**To do:**
Give back all the data exactly as it was written.

**Saved entries:**

-- Opening Marker --

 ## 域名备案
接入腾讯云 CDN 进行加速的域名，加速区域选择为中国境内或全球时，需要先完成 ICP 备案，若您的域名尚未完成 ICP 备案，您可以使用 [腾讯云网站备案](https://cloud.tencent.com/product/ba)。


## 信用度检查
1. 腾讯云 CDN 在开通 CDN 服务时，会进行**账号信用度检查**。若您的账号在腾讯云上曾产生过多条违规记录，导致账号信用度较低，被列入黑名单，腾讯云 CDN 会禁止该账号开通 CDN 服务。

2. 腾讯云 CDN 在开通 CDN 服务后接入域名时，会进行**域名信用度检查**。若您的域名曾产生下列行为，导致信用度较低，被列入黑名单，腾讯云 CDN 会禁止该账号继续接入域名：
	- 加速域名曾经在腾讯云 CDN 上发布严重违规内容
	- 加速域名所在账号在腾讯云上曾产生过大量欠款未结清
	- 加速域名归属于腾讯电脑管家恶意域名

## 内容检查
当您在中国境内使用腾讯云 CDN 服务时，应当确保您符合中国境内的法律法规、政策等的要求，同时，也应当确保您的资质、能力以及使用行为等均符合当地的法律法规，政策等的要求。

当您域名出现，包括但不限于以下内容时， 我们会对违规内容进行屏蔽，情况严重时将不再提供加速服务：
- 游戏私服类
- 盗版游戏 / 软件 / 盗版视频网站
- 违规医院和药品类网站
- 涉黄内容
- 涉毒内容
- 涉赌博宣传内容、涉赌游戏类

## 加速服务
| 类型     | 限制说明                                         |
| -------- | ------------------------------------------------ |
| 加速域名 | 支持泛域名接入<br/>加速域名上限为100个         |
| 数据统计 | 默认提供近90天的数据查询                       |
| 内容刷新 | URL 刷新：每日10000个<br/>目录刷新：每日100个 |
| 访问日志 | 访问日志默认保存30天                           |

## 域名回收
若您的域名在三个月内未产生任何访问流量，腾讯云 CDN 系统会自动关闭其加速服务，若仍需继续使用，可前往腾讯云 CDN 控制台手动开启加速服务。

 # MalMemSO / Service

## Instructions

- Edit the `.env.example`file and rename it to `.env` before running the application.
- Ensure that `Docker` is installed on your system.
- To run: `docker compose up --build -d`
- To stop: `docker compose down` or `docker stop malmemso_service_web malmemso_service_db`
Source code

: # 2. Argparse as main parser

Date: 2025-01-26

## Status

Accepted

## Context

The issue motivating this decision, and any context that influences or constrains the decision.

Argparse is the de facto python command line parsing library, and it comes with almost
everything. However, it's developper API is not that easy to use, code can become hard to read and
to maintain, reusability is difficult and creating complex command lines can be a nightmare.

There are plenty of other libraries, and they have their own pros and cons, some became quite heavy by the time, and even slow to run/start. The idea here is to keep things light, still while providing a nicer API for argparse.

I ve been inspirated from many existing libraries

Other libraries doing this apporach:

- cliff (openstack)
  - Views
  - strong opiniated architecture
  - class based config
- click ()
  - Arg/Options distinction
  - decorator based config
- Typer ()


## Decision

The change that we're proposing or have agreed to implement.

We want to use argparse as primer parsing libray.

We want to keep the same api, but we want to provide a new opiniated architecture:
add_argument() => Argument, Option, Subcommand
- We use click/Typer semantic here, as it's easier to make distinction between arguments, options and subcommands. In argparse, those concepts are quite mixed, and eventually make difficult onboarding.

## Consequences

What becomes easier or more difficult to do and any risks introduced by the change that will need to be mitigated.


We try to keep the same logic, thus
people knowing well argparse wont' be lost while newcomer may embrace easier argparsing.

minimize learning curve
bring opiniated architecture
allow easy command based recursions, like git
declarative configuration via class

-- Closing Marker --

**Result:**
 ## 域名备案
接入腾讯云 CDN 进行加速的域名，加速区域选择为中国境内或全球时，需要先完成 ICP 备案，若您的域名尚未完成 ICP 备案，您可以使用 [腾讯云网站备案](https://cloud.tencent.com/product/ba)。


## 信用度检查
1. 腾讯云 CDN 在开通 CDN 服务时，会进行**账号信用度检查**。若您的账号在腾讯云上曾产生过多条违规记录，导致账号信用度较低，被列入黑名单，腾讯云 CDN 会禁止该账号开通 CDN 服务。

2. 腾讯云 CDN 在开通 CDN 服务后接入域名时，会进行**域名信用度检查**。若您的域名曾产生下列行为，导致信用度较低，被列入黑名单，腾讯云 CDN 会禁止该账号继续接入域名：
	- 加速域名曾经在腾讯云 CDN 上发布严重违规内容
	- 加速域名所在账号在腾讯云上曾产生过大量欠款未结清
	- 加速域名归属于腾讯电脑管家恶意域名

## 内容检查
当您在中国境内使用腾讯云 CDN 服务时，应当确保您符合中国境内的法律法规、政策等的要求，同时，也应当确保您的资质、能力以及使用行为等均符合当地的法律法规，政策等的要求。

当您域名出现，包括但不限于以下内容时， 我们会对违规内容进行屏蔽，情况严重时将不再提供加速服务：
- 游戏私服类
- 盗版游戏 / 软件 / 盗版视频网站
- 违规医院和药品类网站
- 涉黄内容
- 涉毒内容
- 涉赌博宣传内容、涉赌游戏类

## 加速服务
| 类型     | 限制说明                                         |
| -------- | ------------------------------------------------ |
| 加速域名 | 支持泛域名接入<br/>加速域名上限为100个         |
| 数据统计 | 默认提供近90天的数据查询                       |
| 内容刷新 | URL 刷新：每日10000个<br/>目录刷新：每日100个 |
| 访问日志 | 访问日志默认保存30天                           |

## 域名回收
若您的域名在三个月内未产生任何访问流量，腾讯云 CDN 系统会自动关闭其加速服务，若仍需继续使用，可前往腾讯云 CDN 控制台手动开启加速服务。

 # MalMemSO / Service

## Instructions

- Edit the `.env.example`file and rename it to `.env` before running the application.
- Ensure that `Docker` is installed on your system.
- To run: `docker compose up --build -d`
- To stop: `docker compose down` or `docker stop malmemso_service_web malmemso_service_db`
Source code

: # 2. Argparse as main parser

Date: 2025-01-26

## Status

Accepted

## Context

The issue motivating this decision, and any context that influences or constrains the decision.

Argparse is the de facto python command line parsing library, and it comes with almost
everything. However, it's developper API is not that easy to use, code can become hard to read and
to maintain, reusability is difficult and creating complex command lines can be a nightmare.

There are plenty of other libraries, and they have their own pros and cons, some became quite heavy by the time, and even slow to run/start. The idea here is to keep things light, still while providing a nicer API for argparse.

I ve been inspirated from many existing libraries

Other libraries doing this apporach:

- cliff (openstack)
  - Views
  - strong opiniated architecture
  - class based config
- click ()
  - Arg/Options distinction
  - decorator based config
- Typer ()


## Decision

The change that we're proposing or have agreed to implement.

We want to use argparse as primer parsing libray.

We want to keep the same api, but we want to provide a new opiniated architecture:
add_argument() => Argument, Option, Subcommand
- We use click/Typer semantic here, as it's easier to make distinction between arguments, options and subcommands. In argparse, those concepts are quite mixed, and eventually make difficult onboarding.

## Consequences

What becomes easier or more difficult to do and any risks introduced by the change that will need to be mitigated.


We try to keep the same logic, thus
people knowing well argparse wont' be lost while newcomer may embrace easier argparsing.

minimize learning curve
bring opiniated architecture
allow easy command based recursions, like git
declarative configuration via class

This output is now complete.